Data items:
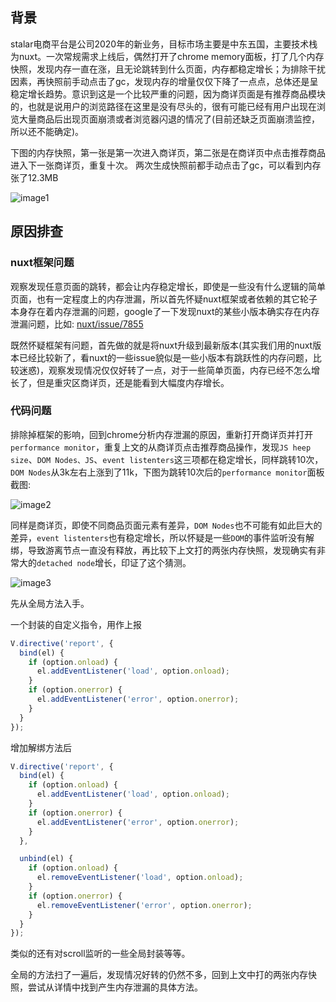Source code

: ## 背景
stalar电商平台是公司2020年的新业务，目标市场主要是中东五国，主要技术栈为nuxt。一次常规需求上线后，偶然打开了chrome memory面板，打了几个内存快照，发现内存一直在涨，且无论跳转到什么页面，内存都稳定增长；为排除干扰因素，再快照前手动点击了gc，发现内存的增量仅仅下降了一点点，总体还是呈稳定增长趋势。意识到这是一个比较严重的问题，因为商详页面是有推荐商品模块的，也就是说用户的浏览路径在这里是没有尽头的，很有可能已经有用户出现在浏览大量商品后出现页面崩溃或者浏览器闪退的情况了(目前还缺乏页面崩溃监控，所以还不能确定)。

下图的内存快照，第一张是第一次进入商详页，第二张是在商详页中点击推荐商品进入下一张商详页，重复十次。 两次生成快照前都手动点击了gc，可以看到内存张了12.3MB

![image1](https://user-images.githubusercontent.com/21285362/105118684-dddccb00-5b09-11eb-81be-923fd34c4135.png)

## 原因排查
### nuxt框架问题
观察发现任意页面的跳转，都会让内存稳定增长，即使是一些没有什么逻辑的简单页面，也有一定程度上的内存泄漏，所以首先怀疑nuxt框架或者依赖的其它轮子本身存在着内存泄漏的问题，google了一下发现nuxt的某些小版本确实存在内存泄漏问题，比如: [nuxt/issue/7855](https://github.com/nuxt/nuxt.js/issues/7855)

既然怀疑框架有问题，首先做的就是将nuxt升级到最新版本(其实我们用的nuxt版本已经比较新了，看nuxt的一些issue貌似是一些小版本有跳跃性的内存问题，比较迷惑)，观察发现情况仅仅好转了一点，对于一些简单页面，内存已经不怎么增长了，但是重灾区商详页，还是能看到大幅度内存增长。

### 代码问题
排除掉框架的影响，回到chrome分析内存泄漏的原因，重新打开商详页并打开`performance monitor`，重复上文的从商详页点击推荐商品操作，发现`JS heep size`、`DOM Nodes、JS`、`event listenters`这三项都在稳定增长，同样跳转10次，`DOM Nodes`从3k左右上涨到了11k，下图为跳转10次后的`performance monitor`面板截图:

![image2](https://user-images.githubusercontent.com/21285362/105122142-9f96da00-5b10-11eb-980a-fc7b678fc956.png)

同样是商详页，即使不同商品页面元素有差异，`DOM Nodes`也不可能有如此巨大的差异，`event listenters`也有稳定增长，所以怀疑是一些`DOM`的事件监听没有解绑，导致游离节点一直没有释放，再比较下上文打的两张内存快照，发现确实有非常大的`detached node`增长，印证了这个猜测。

![image3](https://user-images.githubusercontent.com/21285362/105124178-8bed7280-5b14-11eb-998e-909f5669cb11.png)

先从全局方法入手。

一个封装的自定义指令，用作上报
```javascript
V.directive('report', {
  bind(el) {
    if (option.onload) {
      el.addEventListener('load', option.onload);
    }
    if (option.onerror) {
      el.addEventListener('error', option.onerror);
    }
  }
});
```
增加解绑方法后
```javascript
V.directive('report', {
  bind(el) {
    if (option.onload) {
      el.addEventListener('load', option.onload);
    }
    if (option.onerror) {
      el.addEventListener('error', option.onerror);
    }
  },

  unbind(el) {
    if (option.onload) {
      el.removeEventListener('load', option.onload);
    }
    if (option.onerror) {
      el.removeEventListener('error', option.onerror);
    }
  }
});
```
类似的还有对scroll监听的一些全局封装等等。

全局的方法扫了一遍后，发现情况好转的仍然不多，回到上文中打的两张内存快照，尝试从详情中找到产生内存泄漏的具体方法。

Work instruction: Among the lines above, show every one that contains the string "githubusercontent".

Output:
![image1](https://user-images.githubusercontent.com/21285362/105118684-dddccb00-5b09-11eb-81be-923fd34c4135.png)
![image2](https://user-images.githubusercontent.com/21285362/105122142-9f96da00-5b10-11eb-980a-fc7b678fc956.png)
![image3](https://user-images.githubusercontent.com/21285362/105124178-8bed7280-5b14-11eb-998e-909f5669cb11.png)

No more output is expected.